Secondo l’ultimo Rapporto The European House – Ambrosetti, il settore food&beverage italiano nel 2020 ha prodotto 31,2 miliardi di euro sui 64,1 dell’intero agroalimentare. Un andamento meno entusiasmante degli altri anni (-1,8%), ma decisamente superiore al Pil nazionale, in calo fino al -9%.
È stata significativa la crescita delle esportazioni, durante un anno in cui l’economia europea è stata segnata da forti restrizioni legate alle spostamento di merci tra Paesi. I prodotti agroalimentari italiani venduti all’estero sono cresciuti dell’1,8%, raggiungendo un valore record di 46,1 miliardi di euro. Tra i prodotti più esportati spiccano le bevande, generando oltre un quinto del fatturato. Sul podio dei ricettori dei prodotti italiani troviamo Germania, Francia e Stati Uniti.
In Europa, solo il 4% della Spagna supera l’importanza del settore agroalimentare italiano sul Pil nazionale (3,8%). Valerio Molli, Managing Partner & CEO di The European House – Ambrosetti, spiega che l’agroalimentare italiano rimane al primo posto tra le “4A” del Made in Italy. Fattura infatti quasi il doppio del settore Automazione, 2,8 volte quello dell’Arredamento e più di tre volte l’Abbigliamento. In più, confrontandolo con i settori degli altri Paesi europei, dichiara che “Il valore aggiunto generato dall’agroalimentare italiano vale 3 volte il settore Automotive di Francia e Spagna e più del doppio della somma dell’Aerospazio di Francia, Germania e Regno Unito”.

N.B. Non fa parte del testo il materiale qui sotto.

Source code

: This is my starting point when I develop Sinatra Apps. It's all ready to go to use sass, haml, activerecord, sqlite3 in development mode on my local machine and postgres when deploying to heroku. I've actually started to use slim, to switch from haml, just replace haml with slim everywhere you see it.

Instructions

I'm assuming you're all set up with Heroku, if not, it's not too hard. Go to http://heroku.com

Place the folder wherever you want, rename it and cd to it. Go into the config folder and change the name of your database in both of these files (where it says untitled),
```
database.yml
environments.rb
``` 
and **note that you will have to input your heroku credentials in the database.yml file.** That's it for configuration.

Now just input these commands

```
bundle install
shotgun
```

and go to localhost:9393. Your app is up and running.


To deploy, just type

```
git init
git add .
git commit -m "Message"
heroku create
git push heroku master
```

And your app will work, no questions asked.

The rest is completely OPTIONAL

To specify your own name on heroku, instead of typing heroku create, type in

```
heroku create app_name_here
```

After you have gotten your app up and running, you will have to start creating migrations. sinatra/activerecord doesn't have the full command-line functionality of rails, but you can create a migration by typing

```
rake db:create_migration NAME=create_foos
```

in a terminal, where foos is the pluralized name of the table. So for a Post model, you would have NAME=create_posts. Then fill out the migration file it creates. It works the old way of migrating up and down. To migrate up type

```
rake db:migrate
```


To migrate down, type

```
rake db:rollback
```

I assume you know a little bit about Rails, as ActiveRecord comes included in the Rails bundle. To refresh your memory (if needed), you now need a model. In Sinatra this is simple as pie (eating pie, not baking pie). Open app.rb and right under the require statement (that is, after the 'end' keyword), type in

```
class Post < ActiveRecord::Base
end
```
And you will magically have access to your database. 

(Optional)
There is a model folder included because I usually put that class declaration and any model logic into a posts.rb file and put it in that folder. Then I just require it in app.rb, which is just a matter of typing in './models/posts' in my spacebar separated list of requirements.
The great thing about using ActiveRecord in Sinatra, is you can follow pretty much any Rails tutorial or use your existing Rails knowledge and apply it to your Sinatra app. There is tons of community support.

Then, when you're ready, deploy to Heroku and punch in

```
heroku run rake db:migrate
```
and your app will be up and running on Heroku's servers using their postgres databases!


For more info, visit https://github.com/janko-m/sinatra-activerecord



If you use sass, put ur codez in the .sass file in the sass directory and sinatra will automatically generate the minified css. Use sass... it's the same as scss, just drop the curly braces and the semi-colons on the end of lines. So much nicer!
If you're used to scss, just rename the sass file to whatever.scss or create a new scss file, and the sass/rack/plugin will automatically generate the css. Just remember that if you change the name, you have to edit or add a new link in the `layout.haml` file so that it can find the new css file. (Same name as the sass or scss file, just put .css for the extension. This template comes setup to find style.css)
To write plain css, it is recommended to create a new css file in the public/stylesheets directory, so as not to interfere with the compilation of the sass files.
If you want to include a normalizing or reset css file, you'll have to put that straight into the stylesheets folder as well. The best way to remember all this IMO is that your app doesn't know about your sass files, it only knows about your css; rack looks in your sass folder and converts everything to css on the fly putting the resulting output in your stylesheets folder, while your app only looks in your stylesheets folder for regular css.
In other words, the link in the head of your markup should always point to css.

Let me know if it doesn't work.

Rimane comunque significativo il gap tra il food&beverage italiano e quello di Germania (75,2 miliardi di euro), Francia (62,5) e Spagna (54,8), i maggiori competitor dell’Italia per l’esportazione di generi alimentari. Uno dei potenziali asset di crescita per la nostra economia sarebbe l’uscita sul mercato cinese, su cui i produttori italiani stanno già lavorando, a partire dall’accordo raggiunto in questi giorni da Cia-Agricoltori con Pechino, riguardo all’esportazione del riso.